Of course, our own beliefs will always feel more ‘real’ to us than those of others, because as finite human beings were are limited by our own nature as embodied, subjective beings. We have direct access to our own beliefs and reasons for those beliefs in a way we can never have for those of others. But how does that justify us in thinking that our beliefs are actually, objectively, more likely to be true? It might sound like I am arguing for some form of relativism, but I am not. In fact, I think it is by ignoring the problem of disagreement that we head towards relativism, as doing so leads to the situation in which whether a particular proposition should be believed or not is relative to which person’s methods of reasoning one chooses to use in analysing the arguments. Everyone thinks they are right and those who disagree with them are wrong, but if it were possible to switch perspectives and use one’s opponents methods of thinking and analysing arguments,  then you would conclude the exact opposite. A model of knowledge that makes justificatory claims so variable and mind-dependent is, in my view, far more deserving of the name ‘relativism’ than the position I am advocating.
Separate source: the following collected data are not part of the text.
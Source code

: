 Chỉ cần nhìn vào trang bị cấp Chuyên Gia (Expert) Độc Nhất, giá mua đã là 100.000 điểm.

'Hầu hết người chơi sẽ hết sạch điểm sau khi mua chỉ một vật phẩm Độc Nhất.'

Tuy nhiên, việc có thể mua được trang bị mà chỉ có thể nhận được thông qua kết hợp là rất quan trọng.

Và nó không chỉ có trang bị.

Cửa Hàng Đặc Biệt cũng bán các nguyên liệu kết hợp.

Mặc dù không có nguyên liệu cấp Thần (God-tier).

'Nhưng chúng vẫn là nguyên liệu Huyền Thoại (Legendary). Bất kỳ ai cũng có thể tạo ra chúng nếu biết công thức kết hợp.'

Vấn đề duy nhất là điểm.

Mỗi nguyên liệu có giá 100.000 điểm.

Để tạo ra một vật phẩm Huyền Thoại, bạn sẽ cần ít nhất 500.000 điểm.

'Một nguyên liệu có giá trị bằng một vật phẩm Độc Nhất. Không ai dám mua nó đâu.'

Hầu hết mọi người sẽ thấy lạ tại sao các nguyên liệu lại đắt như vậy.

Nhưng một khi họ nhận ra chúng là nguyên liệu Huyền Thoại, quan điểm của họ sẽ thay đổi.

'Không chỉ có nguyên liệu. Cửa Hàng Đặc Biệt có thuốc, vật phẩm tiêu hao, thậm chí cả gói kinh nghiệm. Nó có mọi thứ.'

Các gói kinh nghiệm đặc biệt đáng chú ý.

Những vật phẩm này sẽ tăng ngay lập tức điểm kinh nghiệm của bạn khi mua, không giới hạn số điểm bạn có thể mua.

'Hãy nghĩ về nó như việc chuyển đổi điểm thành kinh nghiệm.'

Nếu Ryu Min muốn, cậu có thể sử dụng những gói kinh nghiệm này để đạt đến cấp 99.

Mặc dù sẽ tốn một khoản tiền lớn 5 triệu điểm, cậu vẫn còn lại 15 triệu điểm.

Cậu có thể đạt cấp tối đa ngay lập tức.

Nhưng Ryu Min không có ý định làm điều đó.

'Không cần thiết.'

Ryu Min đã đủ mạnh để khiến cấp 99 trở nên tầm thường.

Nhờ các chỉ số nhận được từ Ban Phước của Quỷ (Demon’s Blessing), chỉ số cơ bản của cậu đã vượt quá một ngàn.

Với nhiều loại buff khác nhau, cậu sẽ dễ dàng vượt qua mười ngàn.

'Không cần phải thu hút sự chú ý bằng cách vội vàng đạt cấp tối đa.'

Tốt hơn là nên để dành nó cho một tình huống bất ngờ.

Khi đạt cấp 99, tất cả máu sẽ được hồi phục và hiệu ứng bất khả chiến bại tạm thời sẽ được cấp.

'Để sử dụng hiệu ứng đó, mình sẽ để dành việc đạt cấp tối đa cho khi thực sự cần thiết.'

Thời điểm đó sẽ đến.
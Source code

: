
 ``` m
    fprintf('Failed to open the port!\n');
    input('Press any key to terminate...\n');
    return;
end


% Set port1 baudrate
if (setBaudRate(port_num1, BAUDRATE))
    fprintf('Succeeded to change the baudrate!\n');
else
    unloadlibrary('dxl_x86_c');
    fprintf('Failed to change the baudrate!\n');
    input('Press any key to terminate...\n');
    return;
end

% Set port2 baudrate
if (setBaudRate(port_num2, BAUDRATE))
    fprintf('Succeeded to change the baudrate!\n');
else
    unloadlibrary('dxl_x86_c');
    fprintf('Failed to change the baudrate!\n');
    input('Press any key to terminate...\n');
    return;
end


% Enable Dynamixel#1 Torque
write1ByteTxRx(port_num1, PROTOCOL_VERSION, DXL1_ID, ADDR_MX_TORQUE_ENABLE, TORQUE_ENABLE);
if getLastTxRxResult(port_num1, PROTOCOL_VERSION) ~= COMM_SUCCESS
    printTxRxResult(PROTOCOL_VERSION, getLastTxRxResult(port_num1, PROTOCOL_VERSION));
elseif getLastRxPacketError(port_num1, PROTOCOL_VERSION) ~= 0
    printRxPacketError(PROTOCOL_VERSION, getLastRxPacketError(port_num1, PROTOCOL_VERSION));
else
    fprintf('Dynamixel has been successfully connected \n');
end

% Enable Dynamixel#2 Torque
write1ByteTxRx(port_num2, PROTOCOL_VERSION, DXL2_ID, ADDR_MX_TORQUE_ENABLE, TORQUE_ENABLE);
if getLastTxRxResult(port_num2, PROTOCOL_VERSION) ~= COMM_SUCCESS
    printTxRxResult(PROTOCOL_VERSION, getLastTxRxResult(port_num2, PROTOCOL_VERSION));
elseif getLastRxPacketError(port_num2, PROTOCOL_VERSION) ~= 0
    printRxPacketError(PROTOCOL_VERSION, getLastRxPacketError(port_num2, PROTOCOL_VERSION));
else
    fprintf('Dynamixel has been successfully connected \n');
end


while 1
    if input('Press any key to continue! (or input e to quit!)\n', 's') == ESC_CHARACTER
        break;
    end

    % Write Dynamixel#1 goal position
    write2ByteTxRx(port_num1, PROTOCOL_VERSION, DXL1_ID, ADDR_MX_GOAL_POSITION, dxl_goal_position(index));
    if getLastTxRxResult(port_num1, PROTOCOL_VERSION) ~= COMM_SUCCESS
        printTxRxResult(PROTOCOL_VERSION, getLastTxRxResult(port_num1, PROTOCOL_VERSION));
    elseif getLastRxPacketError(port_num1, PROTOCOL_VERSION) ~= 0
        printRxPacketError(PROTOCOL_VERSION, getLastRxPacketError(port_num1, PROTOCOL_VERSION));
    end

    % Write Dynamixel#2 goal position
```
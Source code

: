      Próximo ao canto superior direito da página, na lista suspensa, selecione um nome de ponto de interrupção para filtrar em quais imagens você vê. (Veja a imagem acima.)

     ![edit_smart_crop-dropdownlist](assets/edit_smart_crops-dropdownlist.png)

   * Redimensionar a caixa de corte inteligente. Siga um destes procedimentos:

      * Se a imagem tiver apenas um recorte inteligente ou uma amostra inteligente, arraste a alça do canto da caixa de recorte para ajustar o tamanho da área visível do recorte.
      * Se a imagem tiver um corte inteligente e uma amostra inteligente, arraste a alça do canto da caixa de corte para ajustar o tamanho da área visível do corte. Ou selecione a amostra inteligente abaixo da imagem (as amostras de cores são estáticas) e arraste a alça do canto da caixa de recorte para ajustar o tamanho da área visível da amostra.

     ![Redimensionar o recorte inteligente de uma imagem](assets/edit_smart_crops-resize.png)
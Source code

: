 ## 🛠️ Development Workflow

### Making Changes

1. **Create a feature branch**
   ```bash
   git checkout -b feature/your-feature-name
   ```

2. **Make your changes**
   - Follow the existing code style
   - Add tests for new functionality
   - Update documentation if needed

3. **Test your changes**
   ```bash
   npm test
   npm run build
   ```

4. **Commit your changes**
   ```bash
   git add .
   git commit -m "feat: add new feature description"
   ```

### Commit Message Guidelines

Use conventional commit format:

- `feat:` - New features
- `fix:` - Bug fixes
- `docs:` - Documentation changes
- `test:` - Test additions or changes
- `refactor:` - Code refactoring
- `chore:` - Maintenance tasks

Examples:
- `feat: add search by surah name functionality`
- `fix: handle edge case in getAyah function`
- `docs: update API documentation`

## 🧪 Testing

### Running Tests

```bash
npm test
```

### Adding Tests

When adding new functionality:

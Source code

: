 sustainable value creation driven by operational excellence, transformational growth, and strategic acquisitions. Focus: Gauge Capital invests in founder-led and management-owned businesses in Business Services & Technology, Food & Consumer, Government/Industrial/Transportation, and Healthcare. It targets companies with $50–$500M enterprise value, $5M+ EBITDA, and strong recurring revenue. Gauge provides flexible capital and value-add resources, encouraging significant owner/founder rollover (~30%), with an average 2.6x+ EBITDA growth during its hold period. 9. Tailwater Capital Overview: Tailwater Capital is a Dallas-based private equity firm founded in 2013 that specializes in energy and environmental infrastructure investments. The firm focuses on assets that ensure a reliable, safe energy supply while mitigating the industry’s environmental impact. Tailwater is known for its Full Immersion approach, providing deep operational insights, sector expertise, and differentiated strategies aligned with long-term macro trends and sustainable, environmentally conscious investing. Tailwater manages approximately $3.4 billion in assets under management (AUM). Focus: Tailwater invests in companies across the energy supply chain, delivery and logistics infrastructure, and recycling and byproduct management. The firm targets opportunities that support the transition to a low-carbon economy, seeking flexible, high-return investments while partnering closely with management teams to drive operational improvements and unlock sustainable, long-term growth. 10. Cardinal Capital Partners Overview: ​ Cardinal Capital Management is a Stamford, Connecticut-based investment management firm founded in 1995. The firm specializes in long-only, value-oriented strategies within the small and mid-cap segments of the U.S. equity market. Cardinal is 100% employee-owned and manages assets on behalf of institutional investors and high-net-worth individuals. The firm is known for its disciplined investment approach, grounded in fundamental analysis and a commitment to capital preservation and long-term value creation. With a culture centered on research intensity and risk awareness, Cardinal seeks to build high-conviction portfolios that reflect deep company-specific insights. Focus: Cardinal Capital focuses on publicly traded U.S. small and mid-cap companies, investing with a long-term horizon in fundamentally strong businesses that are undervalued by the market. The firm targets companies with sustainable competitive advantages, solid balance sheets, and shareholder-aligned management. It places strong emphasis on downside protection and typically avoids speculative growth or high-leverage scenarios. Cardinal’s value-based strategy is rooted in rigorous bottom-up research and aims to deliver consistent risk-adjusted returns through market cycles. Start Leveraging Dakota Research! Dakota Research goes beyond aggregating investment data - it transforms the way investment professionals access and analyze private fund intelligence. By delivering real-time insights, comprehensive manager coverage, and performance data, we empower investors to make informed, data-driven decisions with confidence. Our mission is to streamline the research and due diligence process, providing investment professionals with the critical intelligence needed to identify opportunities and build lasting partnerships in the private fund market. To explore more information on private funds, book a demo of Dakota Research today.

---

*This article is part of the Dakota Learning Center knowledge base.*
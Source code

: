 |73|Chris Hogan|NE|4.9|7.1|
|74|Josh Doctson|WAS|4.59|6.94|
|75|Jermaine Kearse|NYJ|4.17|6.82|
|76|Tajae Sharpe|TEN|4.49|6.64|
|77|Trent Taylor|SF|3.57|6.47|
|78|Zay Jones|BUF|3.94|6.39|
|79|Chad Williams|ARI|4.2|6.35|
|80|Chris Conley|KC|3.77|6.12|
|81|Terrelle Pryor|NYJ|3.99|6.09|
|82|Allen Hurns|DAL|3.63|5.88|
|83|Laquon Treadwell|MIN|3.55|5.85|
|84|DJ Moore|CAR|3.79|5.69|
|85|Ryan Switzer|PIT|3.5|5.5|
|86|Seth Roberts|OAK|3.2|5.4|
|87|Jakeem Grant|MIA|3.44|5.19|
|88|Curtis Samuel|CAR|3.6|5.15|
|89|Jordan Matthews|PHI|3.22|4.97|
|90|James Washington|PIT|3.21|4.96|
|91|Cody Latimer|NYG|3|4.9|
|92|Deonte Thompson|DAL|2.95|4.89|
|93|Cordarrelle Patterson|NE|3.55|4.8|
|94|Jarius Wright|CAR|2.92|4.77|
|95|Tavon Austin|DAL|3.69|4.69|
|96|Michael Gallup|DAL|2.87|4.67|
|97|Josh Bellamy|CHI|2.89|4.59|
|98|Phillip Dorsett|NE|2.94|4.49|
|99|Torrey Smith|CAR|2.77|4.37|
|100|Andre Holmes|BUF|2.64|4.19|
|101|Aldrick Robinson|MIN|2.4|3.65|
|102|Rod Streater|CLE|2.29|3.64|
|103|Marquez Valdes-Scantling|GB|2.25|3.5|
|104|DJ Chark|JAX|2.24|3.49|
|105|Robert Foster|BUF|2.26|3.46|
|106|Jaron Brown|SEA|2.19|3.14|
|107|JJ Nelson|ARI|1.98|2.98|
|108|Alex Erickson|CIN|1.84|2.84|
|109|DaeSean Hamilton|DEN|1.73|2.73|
Explaining Disagreement from your Worldview

It might be tempting to introspect about one’s worldview, and attempt to find reasons as to why, given your worldview, many other intelligent people could be wrong about such important questions. For example, the atheist dismisses intelligent Christians, Jews, and Muslims on the grounds that humans have evolved a sense of spirituality, and tend to attribute anthropomorphic characteristics to inanimate objects in an attempt to derive a sense of comfort and meaning in an otherwise uncaring universe. The Christian, on the other hand, dismisses intelligent atheists on the grounds that, whatever evidence is presented for God’s existence, many will still choose not to believe because of the stubbornness of their hearts and their refusal to submit their will to God.

The problem with arguments like this is that they do not allow us to distinguish which state of the world actually prevails. Both the Atheist and the Christian expect, given their worldviews, to see religious disagreement among intelligent people, so whoever is right we expect to see the same thing (at least in this respect). We then arrive back at the same question we started with: given such disagreement, who is more likely to be correct? Arguments that attempt merely to explain disagreement within the framework of a particular belief system thus do not actually address the problem of disagreement at all. Unless a particular viewpoint is actually inconsistent with the existence of peer disagreement (I know of none that are), then all worldviews are capable of constructing such justifications. None of them, however, can address the real question: given the extent of peer disagreement, how do you know that you are not one of the many who are mistaken?


To be clear, I am not arguing that there is no such thing as truth, or that we can never know what it is. There are plenty of issues on which there does exist a considerable degree of expert agreement. Many questions in science are of this sort, as are at least some questions in ethics, politics, and economics. What I am trying to argue is that, if there exists widespread disagreement among equally informed and rational people, then, in general, this means that there exists insufficient evidence to answer the question, and thus we should withhold judgement, or at the very least, substantially lower our confidence that we are correct. Doubt is not a pleasant condition, but certainty is absurd.